Now, let's take a look at Figure 1. It shows a dummy Windows color mixer application that allows a user to type a color into a textbox control, then type or select a color in a combobox control, and, after clicking on the button control, a message that represents the result of "mixing" the two colors is displayed in a listbox control. In Figure 1, red and blue produces purple according to the application. The UI test automation is a console application that launches the application under test, obtains window handles to the windows and controls on the app, and simulates a user entering information and clicking the button control. After automatically clicking away an error message window, the test automation checks the resulting state of the application under test, verifies that the listbox control contains the correct message, and prints a pass or fail result. I captured the screen shot in Figure 1 just before the test automation simulates a user clicking on the File | Exit menu item to close the application under test.
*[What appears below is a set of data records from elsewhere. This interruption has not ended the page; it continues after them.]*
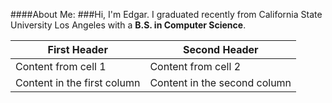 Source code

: ####About Me:
###Hi, I'm Edgar.
I graduated recently from California State University Los Angeles with a **B.S. in Computer Science**.


First Header | Second Header
------------ | -------------
Content from cell 1 | Content from cell 2
Content in the first column | Content in the second column
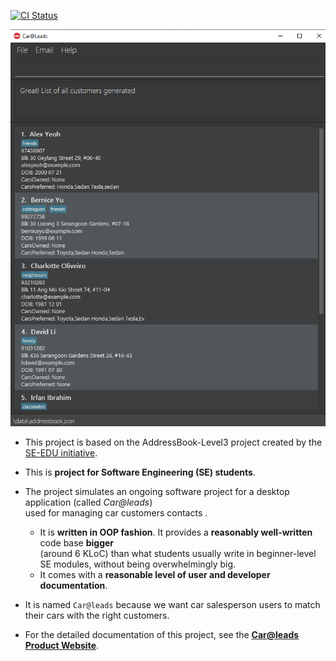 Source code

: [![CI Status](https://github.com/AY2021S2-CS2103T-W12-2/tp/workflows/Java%20CI/badge.svg)](https://github.com/AY2021S2-CS2103T-W12-2/tp/actions)

![Ui](docs/images/Ui.png)
* This project is based on the AddressBook-Level3 project created by the [SE-EDU initiative](https://se-education.org).
  
* This is **project for Software Engineering (SE) students**.<br>
* The project simulates an ongoing software project for a desktop application (called _Car@leads_) <br>
  used for managing car customers contacts .
  * It is **written in OOP fashion**. It provides a **reasonably well-written** code base **bigger** <br>
    (around 6 KLoC) than what students usually write in beginner-level SE modules, without being overwhelmingly big.
  * It comes with a **reasonable level of user and developer documentation**.
* It is named `Car@leads` because we want car salesperson users to match their cars with the right customers.
* For the detailed documentation of this project, see the **[Car@leads Product Website](https://ay2021s2-cs2103t-w12-2.github.io/tp/)**.
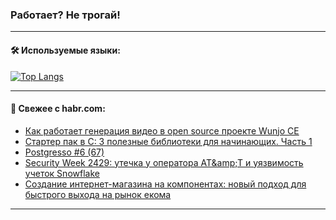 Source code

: ### Работает? Не трогай!

---
<!--
#### 🛠️ Technical stack:

![Java](https://img.shields.io/badge/Java-informational?logo=Oracle&style=flat&logoColor=white&color=FF4500)
![Kotlin](https://img.shields.io/badge/Kotlin-informational?logo=Kotlin&style=flat&logoColor=white&color=774D97)
![TS](https://img.shields.io/badge/TypeScript-informational?logo=typeScript&style=flat&logoColor=black&color=017acc)
![Python](https://img.shields.io/badge/Python-informational?logo=Python&style=flat&logoColor=black&color=ffdd54) <br>
![Spring](https://img.shields.io/badge/Spring-informational?logo=Spring&style=flat&logoColor=white&color=6DB33F) 
![SpringBoot](https://img.shields.io/badge/SpringBoot-informational?logo=SpringBoot&style=flat&logoColor=white&color=6DB33F)
![Nest](https://img.shields.io/badge/NestJS-informational?logo=NestJS&style=flat&logoColor=white&color=E0234E) 
![NodeJS](https://img.shields.io/badge/NodeJS-informational?logo=node.js&style=flat&logoColor=white&color=70A760)<br>
![PostgreSQL](https://img.shields.io/badge/PostgreSQL-informational?logo=PostgreSQL&style=flat&logoColor=white&color=DAA520)
![MongoDB](https://img.shields.io/badge/MongoDB-informational?logo=MongoDB&style=flat&logoColor=white&color=870000)
![Apache](https://img.shields.io/badge/Apache-informational?logo=apache&style=flat&logoColor=white&color=f74e28)

___ 
-->

#### 🛠️ Используемые языки:

[![Top Langs](https://github-readme-stats-u2qms2cxw-advtsettinggmailcoms-projects.vercel.app/api/top-langs/?username=zloylis&langs_count=10&hide_title=true&title_color=e6edf3&size_weight=0.5&count_weight=0.5&layout=compact&hide_progress=true&hide_border=true&theme=dracula)](https://github.com/zloylis)

<!---


####  :octocat:&nbsp;&nbsp; Статистика:

![GitHub stats](https://github-readme-stats-u2qms2cxw-advtsettinggmailcoms-projects.vercel.app/api?username=zloylis&show_icons=true&hide_border=true&theme=dracula&title_color=e6edf3&include_all_commits=true&count_private=true&hide_rank=false&hide_title=true&rank_icon=github)
-->
---

#### 💬 Свежее с habr.com:

<!-- BLOG-POST-LIST:START -->
- [Как работает генерация видео в open source проекте Wunjo CE](https://habr.com/ru/articles/828752/?utm_source=habrahabr&utm_medium=rss&utm_campaign=828752)
- [Стартер пак в C: 3 полезные библиотеки для начинающих. Часть 1](https://habr.com/ru/companies/otus/articles/827918/?utm_source=habrahabr&utm_medium=rss&utm_campaign=827918)
- [Postgresso #6 &lpar;67&rpar;](https://habr.com/ru/companies/postgrespro/articles/820889/?utm_source=habrahabr&utm_medium=rss&utm_campaign=820889)
- [Security Week 2429: утечка у оператора AT&amp;amp;T и уязвимость учеток Snowflake](https://habr.com/ru/companies/kaspersky/articles/828962/?utm_source=habrahabr&utm_medium=rss&utm_campaign=828962)
- [Создание интернет-магазина на компонентах: новый подход для быстрого выхода на рынок екома](https://habr.com/ru/articles/828434/?utm_source=habrahabr&utm_medium=rss&utm_campaign=828434)
<!-- BLOG-POST-LIST:END -->

---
Figure 1 Form UI Test Automation

Figure 1** Form UI Test Automation **

In the sections that follow I will briefly describe the sample application I am testing, explain how to launch it from the test automation program, and how to get references to the application's various windows and controls. I will also simulate user actions and check application state using Windows API functions and messages. Then I'll describe how you can extend and modify the test system to meet your own needs. I think you'll find the ability to quickly write lightweight low-level automated UI test automation a useful addition to your skill set.

The Application Under Test

Let's look at the application under test. The color mixer application is a simple Windows-based form. For simplicity I accepted the Visual Studio® .NET default control names of Form1, textBox1, comboBox1, button1, and listBox1. I added a single top-level menu item, File, which has a single submenu item, Exit. The heart of the application under test is the code in Figure 2.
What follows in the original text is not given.